夏目漱石 『硝子戸の中』

 『硝子戸の中(うち)』 は、大正4(1915)年1〜2月に朝日新聞に掲載された夏目漱石の随筆集である。新聞には毎日連載され、(1回の分量は文庫本で約2ページ)全39回のまとまった随筆となったものである。
 本書を読んで思い起こすのは“晩年”という語である。
 もちろん、漱石は本作を書いた翌年に亡くなったのだから、晩年の作品だというのは事実なのだが、それは結果に過ぎない。しかし、作家には晩年あるいは老年期でなければ書けない文章があるのだなあという感慨を抱かざるを得ないのである。
 本作では 「死」 が大きなテーマとして取り上げられている。
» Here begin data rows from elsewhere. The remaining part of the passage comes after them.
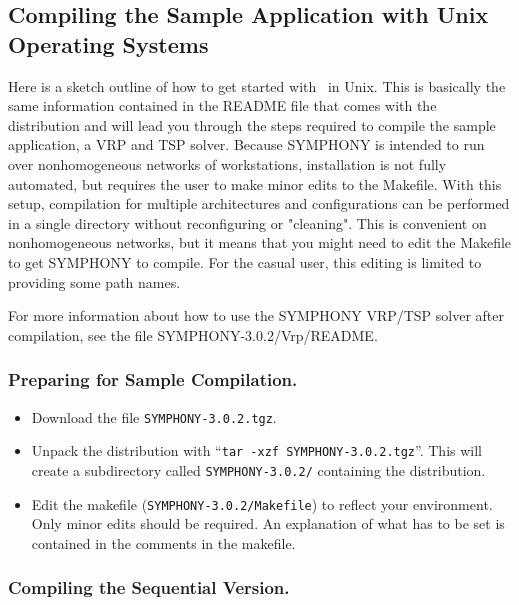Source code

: 
\subsection{Compiling the Sample Application with Unix Operating Systems}
\label{getting_strated_unix}

Here is a sketch outline of how to get started with \BB\ in Unix. This is
basically the same information contained in the README file that comes with
the distribution and will lead you through the steps required to compile the
sample application, a VRP and TSP solver. Because SYMPHONY is intended to run
over nonhomogeneous networks of workstations, installation is not fully
automated, but requires the user to make minor edits to the Makefile.  With
this setup, compilation for multiple architectures and configurations can be
performed in a single directory without reconfiguring or "cleaning". This is
convenient on nonhomogeneous networks, but it means that you might need to
edit the Makefile to get SYMPHONY to compile. For the casual user, this
editing is limited to providing some path names.

For more information about how to use the SYMPHONY VRP/TSP solver after
compilation, see the file SYMPHONY-3.0.2/Vrp/README.

\subsubsection{Preparing for Sample Compilation.}

\begin{itemize}

        \item Download the file {\tt SYMPHONY-3.0.2.tgz}.

        \item Unpack the distribution with ``{\tt tar -xzf
        SYMPHONY-3.0.2.tgz}''. This will create a subdirectory called
        {\tt SYMPHONY-3.0.2/} containing the distribution.
        
        \item Edit the makefile ({\tt SYMPHONY-3.0.2/Makefile}) to reflect your
	environment. Only minor edits should be required. An explanation of
	what has to be set is contained in the comments in the makefile.

\end{itemize}
        
\subsubsection{Compiling the Sequential Version.}


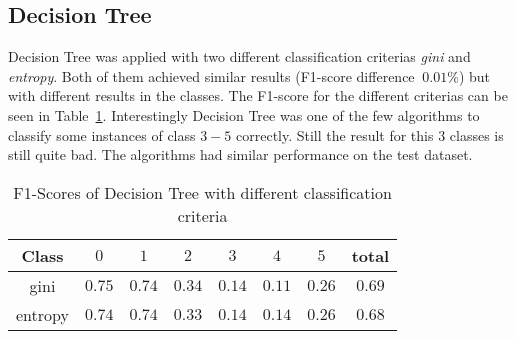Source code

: \subsection{Decision Tree}
Decision Tree was applied with two different classification criterias \textit{gini} and \textit{entropy}. Both of them achieved similar results (F1-score difference $~0.01\%$) but with different results in the classes. The F1-score for the different criterias can be seen in Table~\ref{ds2:table:dtf1}. Interestingly Decision Tree was one of the few algorithms to classify some instances of class $3-5$ correctly. Still the result for this $3$ classes is still quite bad. The algorithms had similar performance on the test dataset.
\begin{table}[p]
	\begin{center}
		\begin{tabular}{|c|c|c|c|c|c|c|c|}
\hline Class & $0$ & $1$ & $2$ & $3$ &$4$  &$ 5$ & total \\
\hline gini & $0.75$ &$0.74$ &$0.34$ &$0.14$&$0.11$&$0.26$&$0.69$\\
\hline entropy & $0.74$&$0.74$&$0.33$&$0.14$&$0.14$&$0.26$&$0.68$\\
\hline
	\end{tabular}


	\end{center}
	\caption{F1-Scores of Decision Tree with different classification criteria\label{ds2:table:dtf1}}
\end{table}

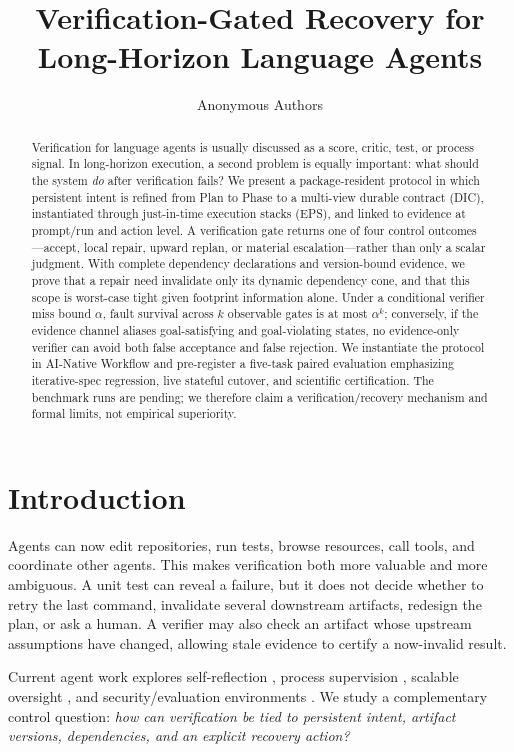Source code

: \documentclass{article}
\title{Verification-Gated Recovery for Long-Horizon Language Agents}
\author{Anonymous Authors}
\begin{document}
\maketitle

\begin{abstract}
Verification for language agents is usually discussed as a score, critic, test, or process signal. In long-horizon execution, a second problem is equally important: what should the system \emph{do} after verification fails? We present a package-resident protocol in which persistent intent is refined from Plan to Phase to a multi-view durable contract (DIC), instantiated through just-in-time execution stacks (EPS), and linked to evidence at prompt/run and action level. A verification gate returns one of four control outcomes---accept, local repair, upward replan, or material escalation---rather than only a scalar judgment. With complete dependency declarations and version-bound evidence, we prove that a repair need invalidate only its dynamic dependency cone, and that this scope is worst-case tight given footprint information alone. Under a conditional verifier miss bound $\alpha$, fault survival across $k$ observable gates is at most $\alpha^k$; conversely, if the evidence channel aliases goal-satisfying and goal-violating states, no evidence-only verifier can avoid both false acceptance and false rejection. We instantiate the protocol in AI-Native Workflow and pre-register a five-task paired evaluation emphasizing iterative-spec regression, live stateful cutover, and scientific certification. The benchmark runs are pending; we therefore claim a verification/recovery mechanism and formal limits, not empirical superiority.
\end{abstract}

\section{Introduction}
Agents can now edit repositories, run tests, browse resources, call tools, and coordinate other agents. This makes verification both more valuable and more ambiguous. A unit test can reveal a failure, but it does not decide whether to retry the last command, invalidate several downstream artifacts, redesign the plan, or ask a human. A verifier may also check an artifact whose upstream assumptions have changed, allowing stale evidence to certify a now-invalid result.

Current agent work explores self-reflection \citep{shinn2023reflexion}, process supervision \citep{lightman2023verify}, scalable oversight \citep{irving2018debate,leike2018recursive,burns2024weakstrong}, and security/evaluation environments \citep{ruan2024toolemu,debenedetti2024agentdojo}. We study a complementary control question: \emph{how can verification be tied to persistent intent, artifact versions, dependencies, and an explicit recovery action?}
\end{document}
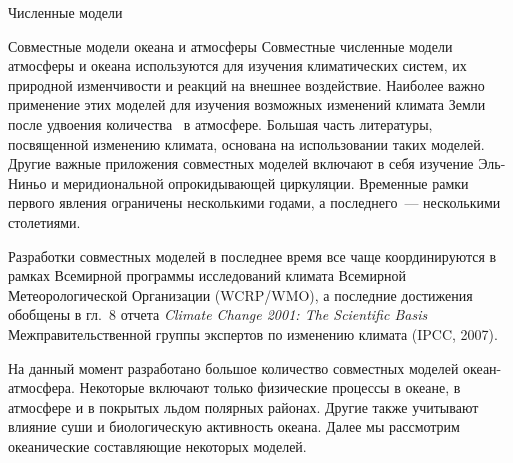 \begin{chapter}{Численные модели}
\begin{section}{Совместные модели океана и атмосферы}\label{sec:CoupledModels}
Совместные численные модели атмосферы и океана используются для изучения
климатических систем, их природной изменчивости и реакций на внешнее
воздействие. Наиболее важно применение этих моделей для изучения возможных
изменений климата Земли после удвоения количества~\COtwo{} в атмосфере. 
Большая часть литературы, посвященной изменению климата, основана на
использовании таких моделей. Другие важные приложения совместных моделей
включают в себя изучение Эль-Ниньо и меридиональной опрокидывающей 
циркуляции. 
Временные рамки первого явления ограничены несколькими годами, 
а последнего~--- несколькими столетиями.
%

Разработки совместных моделей в последнее время все чаще координируются
в рамках Всемирной программы исследований климата Всемирной Метеорологической
Организации (WCRP/WMO), а последние достижения обобщены в гл.~8
отчета \textit{Climate Change 2001: The Scientific Basis} 
Межправительственной группы экспертов по изменению климата (IPCC, 2007).
%

На данный момент разработано большое количество совместных моделей 
океан-атмосфера. 
Некоторые включают только физические процессы в
океане, в атмосфере и в покрытых льдом полярных районах. Другие
также учитывают влияние суши и биологическую активность океана.
Далее мы рассмотрим океанические составляющие некоторых моделей.
%


\end{section}
\end{chapter}
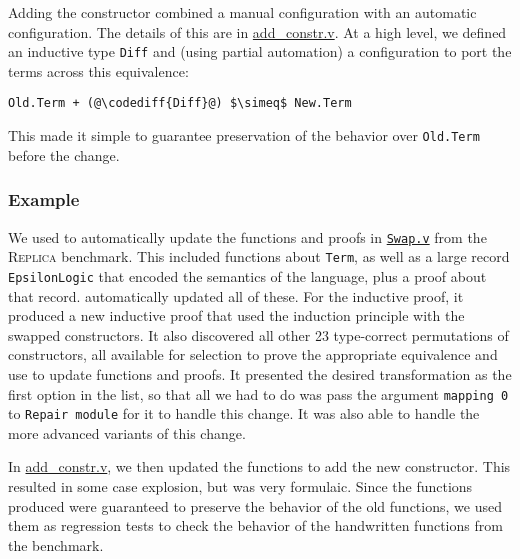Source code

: Adding the constructor combined a manual configuration with an automatic configuration.
The details of this are in \href{https://github.com/uwplse/pumpkin-pi/blob/master/plugin/coq/playground/add_constr.v}{add_constr.v}.
At a high level, we defined an inductive type \lstinline{Diff} and (using partial automation) a configuration to port the terms across this equivalence:

\begin{lstlisting}
Old.Term + (@\codediff{Diff}@) $\simeq$ New.Term
\end{lstlisting}
This made it simple to guarantee preservation of the behavior over \lstinline{Old.Term} before the change.

\subsubsection{Example}

We used \toolname to automatically update the functions and proofs in \href{https://github.com/uwplse/pumpkin-pi/blob/master/plugin/coq/Swap.v}{\lstinline{Swap.v}} from the \textsc{Replica} benchmark.
This included functions about \lstinline{Term}, as well as a large record \lstinline{EpsilonLogic} that encoded the semantics of the language,
plus a proof about that record.
\toolname automatically updated all of these. For the inductive proof, it produced
a new inductive proof that used the induction principle with the swapped constructors.
It also discovered all other 23 type-correct permutations of constructors, all available for selection to 
prove the appropriate equivalence and use to update functions and proofs.
It presented the desired transformation as the first option in the list, so that all we had to do
was pass the argument \lstinline{mapping 0} to \lstinline{Repair module} for it to handle this change.
It was also able to handle the more advanced variants of this change.

In \href{https://github.com/uwplse/pumpkin-pi/blob/master/plugin/coq/playground/add_constr.v}{add_constr.v},
we then updated the functions to add the new constructor.
This resulted in some case explosion, but was very formulaic.
Since the functions \toolname produced were guaranteed to preserve the behavior of the old functions,
we used them as regression tests to check the behavior of the handwritten functions from the benchmark.

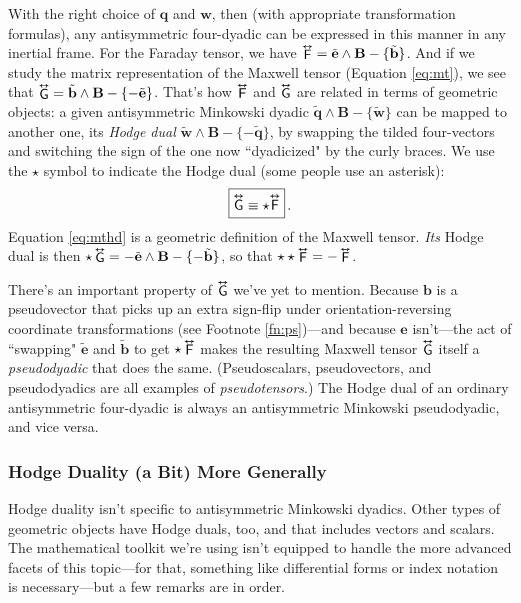 \documentclass[12pt]{article}
\renewcommand{\vv}[1]{\mathbf{#1}}
\newcommand{\tightoverset}[2]{%
  \mathop{#2}\limits^{\vbox to -.5ex{\kern-0.75ex\hbox{$#1$}\vss}}}
\newcommand{\inlinedy}[1]{\tightoverset{\text{\tiny$\bm\leftrightarrow$}}{#1}}
\newcommand{\capdy}[1]{ \overset{ \text{\tiny$\bm\leftrightarrow$} }{\vphantom{\text{\small{A}}}\smash{#1}} }
\begin{document}
With the right choice of $\vv q$ and $\vv w$, then (with appropriate transformation formulas), any antisymmetric four-dyadic can be expressed in this manner in any inertial frame. For the Faraday tensor, we have $\inlinedy{\mathsf{F}} = \tilde{\vv e} \wedge \vv B - \{ \tilde{\vv b} \}$. And if we study the matrix representation of the Maxwell tensor (Equation \ref{eq:mt}), we see that ${\inlinedy{\mathsf{G}} = \tilde{\vv b} \wedge \vv B - \{ - \tilde{\vv e} \}}$. That's how $\inlinedy{\mathsf{F}}$ and $\inlinedy{\mathsf{G}}$ are related in terms of geometric objects: a given antisymmetric Minkowski dyadic ${\tilde{\vv q} \wedge \vv B - \{ \tilde{\vv w} \}}$ can be mapped to another one, its \emph{Hodge dual} ${\tilde{\vv w} \wedge \vv B - \{ - \tilde{\vv q} \}}$, by swapping the tilded four-vectors and switching the sign of the one now ``dyadicized" by the curly braces. We use the $\star$ symbol to indicate the Hodge dual (some people use an asterisk):
\begin{equation}\label{eq:mthd}
\boxed{ \vphantom{A_{A_A}} \capdy{\mathsf{G}} \equiv \star \capdy{\mathsf{F}} } \, .
\end{equation}
Equation \ref{eq:mthd} is a geometric definition of the Maxwell tensor. \emph{Its} Hodge dual is then $\star \inlinedy{\mathsf{G}} = - \tilde{\vv e} \wedge \vv B - \{ - \tilde{\vv b} \}$, so that $\star \star \inlinedy{\mathsf{F}} = - \inlinedy{\mathsf{F}}$.

There's an important property of $\inlinedy{\mathsf{G}}$ we've yet to mention. Because $\vv b$ is a pseudovector that picks up an extra sign-flip under orientation-reversing coordinate transformations (see Footnote \ref{fn:ps})---and because $\vv e$ isn't---the act of ``swapping" $\tilde{\vv e}$ and $\tilde{\vv b}$ to get $\star \inlinedy{\mathsf{F}}$ makes the resulting Maxwell tensor $\inlinedy{\mathsf{G}}$ itself a \emph{pseudodyadic} that does the same. (Pseudoscalars, pseudovectors, and pseudodyadics are all examples of \emph{pseudotensors}.) The Hodge dual of an ordinary antisymmetric four-dyadic is always an antisymmetric Minkowski pseudodyadic, and vice versa.

\subsubsection{Hodge Duality (a Bit) More Generally}

Hodge duality isn't specific to antisymmetric Minkowski dyadics. Other types of geometric objects have Hodge duals, too, and that includes vectors and scalars. The mathematical toolkit we're using isn't equipped to handle the more advanced facets of this topic---for that, something like differential forms or index notation is necessary---but a few remarks are in order.
\end{document}
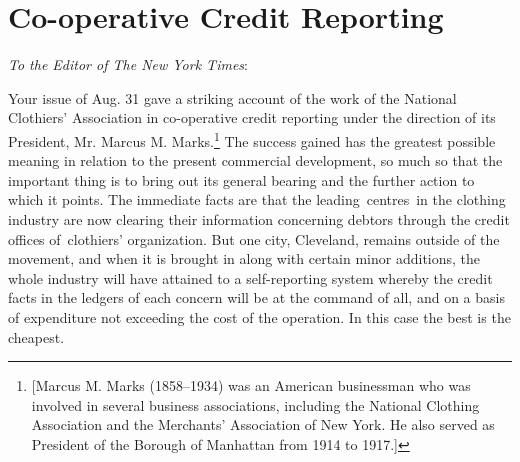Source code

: \documentclass[openany,nobib]{tufte-book}
\let\oldchapter\chapter
\def\chapter{%
  \setcounter{footnote}{0}%
  \oldchapter
}
\begin{document}
\chapter[Co-operative Credit Reporting]{Co-operative Credit Reporting}
\label{ch:Co-operative Credit Reporting}

\vspace{.2in}

\begin{LARGE}


\end{LARGE}

\vspace{0.4in}


\noindent\emph{To the Editor of The New York Times}:

\vspace{0.1in}

Your issue of Aug. 31 gave a striking account of the work of the
National Clothiers' Association in co-operative credit reporting under
the direction of its President, Mr. Marcus M. Marks.\footnote{{[}Marcus
  M. Marks (1858--1934) was an American businessman who was involved in
  several business associations, including the National Clothing
  Association and the Merchants' Association of New York. He also served
  as President of the Borough of Manhattan from 1914 to 1917.{]}} The
success gained has the greatest possible meaning in relation to the
present commercial development, so much so that the important thing is
to bring out its general bearing and the further action to which it
points. The immediate facts are that the leading~centres~in the clothing
industry are now clearing their information concerning debtors through
the credit offices of~clothiers' organization. But one city, Cleveland,
remains outside of the movement, and when it is brought in along with
certain minor additions, the whole industry will have attained to a
self-reporting system whereby the credit facts in the ledgers of each
concern will be at the command of all, and on a basis of expenditure not
exceeding the cost of the operation. In this case the best is the
cheapest.~
\end{document}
飼犬の死、友人や親戚の死など、多くの死がここには書かれている。そして、大病を患った漱石自身も、自らの死を見据えて、これを著したと思われる。
 大正3年、『こころ』 を書き上げた漱石は体調を崩し、1ヶ月あまり寝込んだという。本作はその翌年に書かれたものだが、まだ自宅療養中だったようである。
 しかし、主人公の自殺、明治の精神への殉死といった深刻なテーマを取り上げた 『こころ』 と違い、本作には暗さが感じられない。むしろ、力の抜けてリラックスした状態で、明るさとユーモアを交えながら、日常生活や過去の思い出話を淡々と綴っているのである。
 本作の中で、漱石自身の他の作品について言及されているのは、『我輩』 のモデルになった猫くらいのものである。(本作に書かれている漱石の親戚の多くは、次作 『道草』 に変名で登場する。)本作が文学誌ではなく新聞に連載されたものだからというのもあるだろうが、漱石の小説を読んだことのない人にも、この随筆はおすすめしたい。120ページ程度の本だが、できればゆっくりと味わうように読んでいただきたいと思う。
 手元に置いて、何度も読み返したい本の一つである。